We have automated testing which covers all sorts of stuff, including but not limited to:

  • How pixmap-to-texture binding behaviour works with pixmaps provided by external applications
  • How the GNOME configuration backends pick the right options to integrate with
  • How those backends actually integrate properly with those options
  • How the GSettings configuration backend works, in every aspect of its functionality (profile management, writing out different key types, handling of lists, handling of updates from both compiz and gsettings). This makes up the majority of our tests, because there are lots of things to think about.
  • How the grid plugin picks which state the window should be in when its resized (maximized, maximized vertically etc)
  • How the place plugin handles screen size changes
  • How the decor plugin communicates image updates from the decorator process
  • How the settings for gtk-window-decorator affect its internal state.
  • How timers work under different conditions
  • How button presses are handled
  • How plugins are sorted
  • How keyboard modifiers are converted to strings
  • How offsets are applied to the expo plugin’s animations
  • How vsync behaviour works on different hardware
  • How fullscreen window unredirection detects when a window can safely be unredirected
  • How decoration shadow clipping works
  • How certain window stacking cases work
  • How –replace behaviour works

Whenever we go back to those – and other sections of the code, make test becomes a very useful piece of documentation. One can make a change and check straight away if they broke anything that was covered by the testing suite. Then upon closer examination, the tests themselves provide pre-and-post assertions for certain codepaths. If the expected behaviour was meant to change, then just update the test. If it wasn’t – it means that your new code has unintended side-effects.

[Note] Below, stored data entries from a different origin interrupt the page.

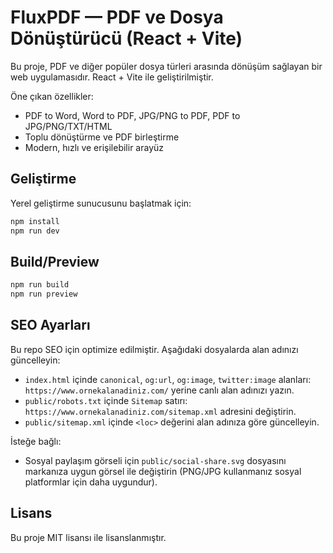 # FluxPDF — PDF ve Dosya Dönüştürücü (React + Vite)

Bu proje, PDF ve diğer popüler dosya türleri arasında dönüşüm sağlayan bir web uygulamasıdır. React + Vite ile geliştirilmiştir.

Öne çıkan özellikler:
- PDF to Word, Word to PDF, JPG/PNG to PDF, PDF to JPG/PNG/TXT/HTML
- Toplu dönüştürme ve PDF birleştirme
- Modern, hızlı ve erişilebilir arayüz

## Geliştirme

Yerel geliştirme sunucusunu başlatmak için:

```powershell
npm install
npm run dev
```

## Build/Preview

```powershell
npm run build
npm run preview
```

## SEO Ayarları

Bu repo SEO için optimize edilmiştir. Aşağıdaki dosyalarda alan adınızı güncelleyin:

- `index.html` içinde `canonical`, `og:url`, `og:image`, `twitter:image` alanları: `https://www.ornekalanadiniz.com/` yerine canlı alan adınızı yazın.
- `public/robots.txt` içinde `Sitemap` satırı: `https://www.ornekalanadiniz.com/sitemap.xml` adresini değiştirin.
- `public/sitemap.xml` içinde `<loc>` değerini alan adınıza göre güncelleyin.

İsteğe bağlı:
- Sosyal paylaşım görseli için `public/social-share.svg` dosyasını markanıza uygun görsel ile değiştirin (PNG/JPG kullanmanız sosyal platformlar için daha uygundur).

## Lisans

Bu proje MIT lisansı ile lisanslanmıştır.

Test Driven Development is another aspect of automated testing, which involves creating a sort of “walking skeleton” of how you expect a particular system to work, in terms of how its actors interact and what interface it provides to external entities within the system. All the functional code is just stubbed out and does nothing. Then once the “skeleton” is created, you create tests to assert what the behaviours and outputs of certain methods and interactions on your system should be. These tests initially fail, you write the code which fulfils the assertions until the tests pass.

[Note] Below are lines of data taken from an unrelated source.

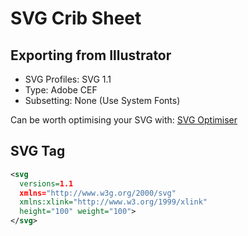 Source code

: # SVG Crib Sheet

## Exporting from Illustrator

* SVG Profiles: SVG 1.1
* Type: Adobe CEF
* Subsetting: None (Use System Fonts)

Can be worth optimising your SVG with: [SVG Optimiser](http://petercollingridge.appspot.com/svg_optimiser)

## SVG Tag

```svg
<svg 
  versions=1.1
  xmlns="http://www.w3g.org/2000/svg"
  xmlns:xlink="http://www.w3.org/1999/xlink"
  height="100" weight="100">
</svg>
```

This whole process has taught me a few things I feel like sharing.

Testing framework

The first is to pick a good xUnit-like framework and write tests to that. xUnit is not really the name of a standard, or a library, or anything in particular as it is to refer to a collection of tools available for most languages to craft tests in terms of individual tests, shared code between tests (fixtures) and pre-and-post-conditions after executing certain blocks of code. xUnit like frameworks help to bring consistency into how testing is done in your project, and typically adapt to most codebases quite well. For example, instead of writing something like this:

#include "mything.h"

bool test_that_mything_x_returns_42_after_foo ()
{
MyThing mything;
mything.setupState ();
mything.doOtherStuff ();

mything.foo ();
int result = mything.x ();

bool ret = false;

if (result == 42)
{
printf ("Passed: mything returned 42\n");
ret = true;
}
else
{
printf ("Failed: mything did not return 42\n");
ret = false;
}

mything.shutdown ();
mything.cleanup ();

return ret;
}

bool test_another_boring_thing ()
{
...
}

int main (void)
{
bool result = false;
result |= test_mything_x_returns_42_after_foo ();
result |= test_another_boring_thing ();

if (result)
return 0;
else
return 1;
}

You can write something like this:

#include "gtest/gtest.h"
#include "mything.h"

class TestMyThing :
public ::testing::Test
{
public:
virtual void SetUp ()
{
mything.setupState ();
mything.doOtherStuff ();
}

virtual void TearDown ()
{
mything.shutdown ();
mything.cleanup ();
}
};

TEST_F (TestMyThing, XReturns42AfterFoo)
{
mything.foo ();
ASSERT_EQ (42, mything.x ());
}

TEST_F (TestMyThing, OtherBoringThing)
{
...
}

The latter is much easier to read and also much more consistent, because all of the code required to get your object into a state where it can be tested is done in one place, and done for every test. In addition, we don’t need to manually call every test, and the results are printed for us. The ASSERT_* and EXPECT_* postconditions will automatically pass or fail the test, and the former will instantly bail out.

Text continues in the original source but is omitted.